### [Extracted entries]

===

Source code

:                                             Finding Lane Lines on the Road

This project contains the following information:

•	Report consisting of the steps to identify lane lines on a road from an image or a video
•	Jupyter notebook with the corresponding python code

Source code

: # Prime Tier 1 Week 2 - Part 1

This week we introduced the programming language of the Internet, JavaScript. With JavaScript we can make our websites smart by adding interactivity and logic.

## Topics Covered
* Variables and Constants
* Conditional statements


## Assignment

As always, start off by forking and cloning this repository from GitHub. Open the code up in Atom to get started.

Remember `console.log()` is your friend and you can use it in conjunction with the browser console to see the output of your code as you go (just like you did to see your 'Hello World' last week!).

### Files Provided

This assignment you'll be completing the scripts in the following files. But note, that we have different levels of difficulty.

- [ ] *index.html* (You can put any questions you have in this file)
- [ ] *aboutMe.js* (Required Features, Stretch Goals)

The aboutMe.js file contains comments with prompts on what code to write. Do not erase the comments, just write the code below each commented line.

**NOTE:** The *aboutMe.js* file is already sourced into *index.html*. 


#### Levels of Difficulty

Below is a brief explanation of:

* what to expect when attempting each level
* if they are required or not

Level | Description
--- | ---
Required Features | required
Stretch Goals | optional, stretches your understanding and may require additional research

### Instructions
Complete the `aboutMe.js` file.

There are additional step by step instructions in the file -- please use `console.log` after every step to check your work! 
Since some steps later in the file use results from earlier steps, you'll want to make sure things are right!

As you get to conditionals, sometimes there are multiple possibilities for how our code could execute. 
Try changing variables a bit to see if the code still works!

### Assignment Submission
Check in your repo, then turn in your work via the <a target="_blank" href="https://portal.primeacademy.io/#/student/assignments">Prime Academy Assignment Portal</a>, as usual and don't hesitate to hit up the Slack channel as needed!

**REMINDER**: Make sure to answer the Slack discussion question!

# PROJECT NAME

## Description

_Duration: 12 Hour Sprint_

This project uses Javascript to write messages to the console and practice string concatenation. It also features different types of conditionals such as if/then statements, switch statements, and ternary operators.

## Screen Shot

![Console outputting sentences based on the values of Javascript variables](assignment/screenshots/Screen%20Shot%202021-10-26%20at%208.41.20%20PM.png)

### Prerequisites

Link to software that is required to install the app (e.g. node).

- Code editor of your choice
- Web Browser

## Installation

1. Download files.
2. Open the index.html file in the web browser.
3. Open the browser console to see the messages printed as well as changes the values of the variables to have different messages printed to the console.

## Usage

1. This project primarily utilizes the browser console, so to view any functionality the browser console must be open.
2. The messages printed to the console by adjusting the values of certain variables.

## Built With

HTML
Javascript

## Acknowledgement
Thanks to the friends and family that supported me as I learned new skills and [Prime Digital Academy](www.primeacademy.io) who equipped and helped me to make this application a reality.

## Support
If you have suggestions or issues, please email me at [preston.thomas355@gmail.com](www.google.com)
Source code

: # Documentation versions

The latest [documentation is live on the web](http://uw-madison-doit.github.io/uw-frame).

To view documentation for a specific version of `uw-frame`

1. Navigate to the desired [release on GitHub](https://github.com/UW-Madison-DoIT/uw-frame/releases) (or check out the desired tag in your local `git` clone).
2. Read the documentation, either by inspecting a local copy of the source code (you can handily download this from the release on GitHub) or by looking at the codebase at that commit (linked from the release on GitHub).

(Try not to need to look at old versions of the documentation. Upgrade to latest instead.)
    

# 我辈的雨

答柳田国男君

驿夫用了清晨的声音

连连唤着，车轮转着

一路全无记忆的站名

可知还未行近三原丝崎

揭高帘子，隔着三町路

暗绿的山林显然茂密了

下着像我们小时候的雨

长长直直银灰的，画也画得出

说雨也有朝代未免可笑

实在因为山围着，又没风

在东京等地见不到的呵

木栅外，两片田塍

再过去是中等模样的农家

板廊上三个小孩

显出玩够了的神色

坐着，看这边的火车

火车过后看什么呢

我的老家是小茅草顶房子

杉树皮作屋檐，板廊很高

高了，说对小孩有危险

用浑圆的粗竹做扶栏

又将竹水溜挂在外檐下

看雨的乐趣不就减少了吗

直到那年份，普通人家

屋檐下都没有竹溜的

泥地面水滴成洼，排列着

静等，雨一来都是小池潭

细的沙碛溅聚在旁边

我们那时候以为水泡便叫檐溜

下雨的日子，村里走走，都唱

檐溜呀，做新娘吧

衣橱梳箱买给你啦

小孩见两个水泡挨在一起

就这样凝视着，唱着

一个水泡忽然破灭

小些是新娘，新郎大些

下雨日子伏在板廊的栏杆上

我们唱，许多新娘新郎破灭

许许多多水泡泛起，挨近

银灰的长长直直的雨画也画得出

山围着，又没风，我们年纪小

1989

===

### [Task requirements]
Could you set down exactly the lines from the one containing "长长直直银灰的，画也画得出" through the last line of the records above, both included?

### [Answer to this problem]
长长直直银灰的，画也画得出

说雨也有朝代未免可笑

实在因为山围着，又没风

在东京等地见不到的呵

木栅外，两片田塍

再过去是中等模样的农家

板廊上三个小孩

显出玩够了的神色

坐着，看这边的火车

火车过后看什么呢

我的老家是小茅草顶房子

杉树皮作屋檐，板廊很高

高了，说对小孩有危险

用浑圆的粗竹做扶栏

又将竹水溜挂在外檐下

看雨的乐趣不就减少了吗

直到那年份，普通人家

屋檐下都没有竹溜的

泥地面水滴成洼，排列着

静等，雨一来都是小池潭

细的沙碛溅聚在旁边

我们那时候以为水泡便叫檐溜

下雨的日子，村里走走，都唱

檐溜呀，做新娘吧

衣橱梳箱买给你啦

小孩见两个水泡挨在一起

就这样凝视着，唱着

一个水泡忽然破灭

小些是新娘，新郎大些

下雨日子伏在板廊的栏杆上

我们唱，许多新娘新郎破灭

许许多多水泡泛起，挨近

银灰的长长直直的雨画也画得出

山围着，又没风，我们年纪小

1989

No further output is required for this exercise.